Palliative Care NSW Volunteer Support Services Programme

Within Prisons

In the 10 year period from 2000 the population of prisoners in NSW over the age of 65 increased about two and a half times (by 151.6%) (Browning et al, 2011:2).

This trend creates an ongoing resource challenge for prison administrators in supporting the health and palliative care needs of inmates. One of the options for supporting the delivery of palliative care in the prison setting is the engagement of fellow inmates as palliative care volunteers.

Much can be learnt from the US correctional system which has 17 years or so experience of engaging volunteers in prison hospices in some prison facilities. We should bear in mind though that the US community has a more regulated hospice system which includes a funding requirement that the hospice engage volunteers (NHPCO, 2015:1). This has perhaps facilitated and normalised the uptake of hospice services and hospice volunteering within their correctional system.

Currently health and palliative care services in correctional facilities in NSW are managed through collaboration between Corrective Services NSW and the NSW Department of Health (Justice Health). A centrepiece of these services is the Long Bay Hospital, an 85 bed facility located within the Long Bay Complex site operated by Corrective Services NSW with all health services provided by Justice Health. The hospital includes the 15-bed Aged Care and Rehabilitation Unit (Justice Health, 2009:18).

Research on the experience of aging offenders in NSW is scarce although some work is being undertaken by the NSW Centre for Health Research in Criminal Justice (CHRCJ) in collaboration with the Monash University Criminal Justice Research Consortium (CJRC). Existing commentary on prisons in Australia notes a dearth of suitable facilities and resources for older offenders, which has the effect of creating a form of ‘double punishment’ for people experiencing the effects of aging (Browning et al, 2011:4).

The availability of palliative care volunteers to people in NSW (Hansen & Huntir, 2014:2) suggests that access by the prison population to palliative care volunteers is an issue of equity of access if ‘double punishment’ is to be avoided for prisoners in end of life care.

The 2014 report Dying in America (IOM, 2014:2-14) notes the correlation between volunteering, quality and equity in relation to the US prison hospice approach:

…Hospice programs with the greatest use of volunteers had the highest overall ratings for quality of care.
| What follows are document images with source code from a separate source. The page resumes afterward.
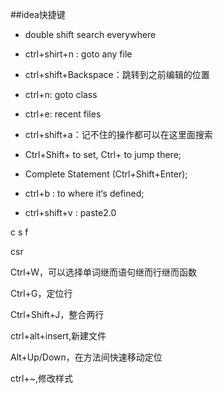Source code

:##idea快捷键

- double shift    search everywhere

- ctrl+shirt+n : goto any file

- ctrl+shift+Backspace：跳转到之前编辑的位置

- ctrl+n: goto class

- ctrl+e: recent files

- ctrl+shift+a：记不住的操作都可以在这里面搜索

- Ctrl+Shift+<number> to set, Ctrl+<number> to jump there;

- Complete Statement (Ctrl+Shift+Enter);

- ctrl+b : to where it‘s defined;

- ctrl+shift+v : paste2.0

c s f

csr

Ctrl+W，可以选择单词继而语句继而行继而函数

Ctrl+G，定位行

Ctrl+Shift+J，整合两行

ctrl+alt+insert,新建文件

Alt+Up/Down，在方法间快速移动定位

ctrl+~,修改样式






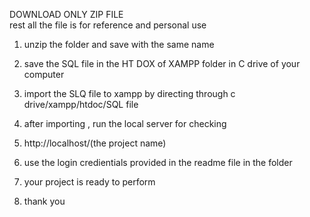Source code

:  DOWNLOAD ONLY ZIP FILE  
 rest all the file is for reference and personal use 
 



1. unzip the folder and save with the same name
2. save the SQL file in the HT DOX of  XAMPP  folder in C drive of your computer
3. import the SLQ file to xampp by directing through c drive/xampp/htdoc/SQL file
4. after importing , run the local server for checking
5. http://localhost/(the project name)
6. use the login credientials provided in the readme file in the folder
7. your project is ready to perform

8. thank you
Using volunteers also can increase access to hospice care in some circumstances. For example, prison volunteers have helped make hospice a viable service for fellow inmates who are dying, including elderly prisoners serving long sentences and prisoners with AIDS (Mitchell, 2013; Casavecchia, 2011). 

One of the successful hospice programs in the USA is at the country’s largest prison, the Louisiana State Penitentiary (also known as Angola). Angola has about 5,000 inmates of which 85% are expected to end their life in prison while serving their sentence (Open Society Institute, 1998). The hospice service includes nursing, medical, pastoral care and bereavement services, social work services, volunteer services and security services. Initially the volunteers were selected based on the recommendations of ‘inmate leaders’ within the prison population. Training and resourcing is provided by staff within the facility.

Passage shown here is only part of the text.